Two youth from London collaborate with NGO Nidan to train young boys and girls of Madanpur Khadar in the art of movie making
It is a story of empowering children of a neglected informal settlement called Madanpur Khadar in the south east of national capital to become the advocates for change in their communities through innovative digital media. The children pick up the issues of social divide, pathology and economic-political exploitation, write the script, handle the movie camera, shoot the footage and edit them, and then, the films made by the children are screened before the children and other adult community members. During screening the young child moviemakers cry and laugh, and thank two youth from London Leon Etchells and Alba Mendoza for enabling them to make tryst with limelight. The films made over a period of seven days focused on child labour, child marriage, female infertility and alcoholism.
The two youth of London has started an initiative ‘Voices of India’. They are set to travel to 28 states of India and are collaborating with a well known NGO Nidan and other Ashoka fellows. The Ashoka fellows are leading social entrepreneurs who have come up with innovative solutions to social problems and have the potential to change the patterns across society.
“The main aim is to give the children a voice of empowerment through digital innovative media, which is the most powerful medium of expression in today’s world. The movies they make about their circumstances will be uploaded on the website voicesofindia.org,” Leon said on Saturday after the screening of the films at Nidan run center in Madanpur Khadar in Delhi.
A large of children and adult community members along with Nidan director Arbind Singh, Delhi head Sangeeta Singh and information & communication manager Anurag Shankar were present on the occasion. The child moviemakers include the youngest a seven year old Shubhankar who handled the camera and directed the film on child labour. 16 years old Neeharika and Rashmi developed film on infertility and travails of a woman.
“Madanpur Khadar has been an amazing experience. We came across people who were not only warm and inviting, but also evinced curiosity and a keen interest to learn the art (of filmmaking),” Leon said.

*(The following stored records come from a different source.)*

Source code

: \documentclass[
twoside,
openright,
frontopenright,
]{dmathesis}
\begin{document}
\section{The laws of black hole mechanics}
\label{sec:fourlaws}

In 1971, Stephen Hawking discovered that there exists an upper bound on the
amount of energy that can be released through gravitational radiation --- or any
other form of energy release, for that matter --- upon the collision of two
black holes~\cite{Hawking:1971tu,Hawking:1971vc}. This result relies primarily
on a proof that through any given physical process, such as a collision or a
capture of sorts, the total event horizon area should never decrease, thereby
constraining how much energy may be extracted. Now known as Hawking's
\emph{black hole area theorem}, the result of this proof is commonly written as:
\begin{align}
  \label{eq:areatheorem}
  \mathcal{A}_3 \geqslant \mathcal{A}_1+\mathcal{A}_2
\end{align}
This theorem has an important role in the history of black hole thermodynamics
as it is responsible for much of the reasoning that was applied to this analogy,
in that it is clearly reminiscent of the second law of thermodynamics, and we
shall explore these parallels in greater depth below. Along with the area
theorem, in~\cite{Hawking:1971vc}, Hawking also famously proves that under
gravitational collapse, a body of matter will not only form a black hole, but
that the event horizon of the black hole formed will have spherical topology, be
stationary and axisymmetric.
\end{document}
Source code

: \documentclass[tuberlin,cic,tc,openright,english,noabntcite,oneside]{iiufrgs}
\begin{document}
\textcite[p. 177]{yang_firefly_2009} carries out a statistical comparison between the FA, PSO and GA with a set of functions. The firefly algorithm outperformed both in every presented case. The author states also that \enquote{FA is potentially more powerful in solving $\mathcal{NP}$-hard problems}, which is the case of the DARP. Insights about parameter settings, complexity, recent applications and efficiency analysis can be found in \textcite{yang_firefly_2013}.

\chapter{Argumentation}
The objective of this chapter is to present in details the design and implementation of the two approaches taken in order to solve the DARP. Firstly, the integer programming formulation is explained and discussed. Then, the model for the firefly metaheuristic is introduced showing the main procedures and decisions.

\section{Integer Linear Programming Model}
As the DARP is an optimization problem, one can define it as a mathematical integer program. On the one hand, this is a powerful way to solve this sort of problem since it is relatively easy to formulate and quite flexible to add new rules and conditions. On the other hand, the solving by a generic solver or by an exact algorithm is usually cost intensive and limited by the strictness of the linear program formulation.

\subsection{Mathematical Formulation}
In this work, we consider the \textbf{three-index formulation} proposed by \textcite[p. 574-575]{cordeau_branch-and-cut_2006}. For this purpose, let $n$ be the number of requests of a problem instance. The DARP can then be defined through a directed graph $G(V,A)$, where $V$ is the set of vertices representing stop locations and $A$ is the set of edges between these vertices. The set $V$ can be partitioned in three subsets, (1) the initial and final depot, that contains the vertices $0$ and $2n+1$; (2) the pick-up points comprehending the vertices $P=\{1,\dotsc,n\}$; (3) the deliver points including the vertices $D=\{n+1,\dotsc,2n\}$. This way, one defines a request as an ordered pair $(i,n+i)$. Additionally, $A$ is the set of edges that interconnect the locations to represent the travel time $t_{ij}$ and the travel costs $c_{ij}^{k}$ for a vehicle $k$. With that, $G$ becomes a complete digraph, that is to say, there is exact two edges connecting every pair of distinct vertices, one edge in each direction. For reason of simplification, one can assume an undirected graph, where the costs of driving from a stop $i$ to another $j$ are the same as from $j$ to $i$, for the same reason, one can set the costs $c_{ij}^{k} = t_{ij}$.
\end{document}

He said the first two of the seven days of the workshop were used to build a rapport with the participants, followed by an introduction to the beauty of filmmaking, discussions on social issues and things that affected them. They were then trained to handle a movie camera, told about different types of shots and related technicalities, various techniques of filmmaking and the various genres. On the third day, they were asked to choose a social issue to write a script, design costumes and decide on the setting for their shoot — to shoot in natural surroundings. They were given a camera and a free hand on the fourth day to shoot their movie and also act in it. In the evening of the same day, they started editing the footage to cut the movie down to 10 minutes.
Alba, a Spaniard who has a degree in social education and community development, was working in London when she met and teamed up with Leon to work among disadvantaged people of India.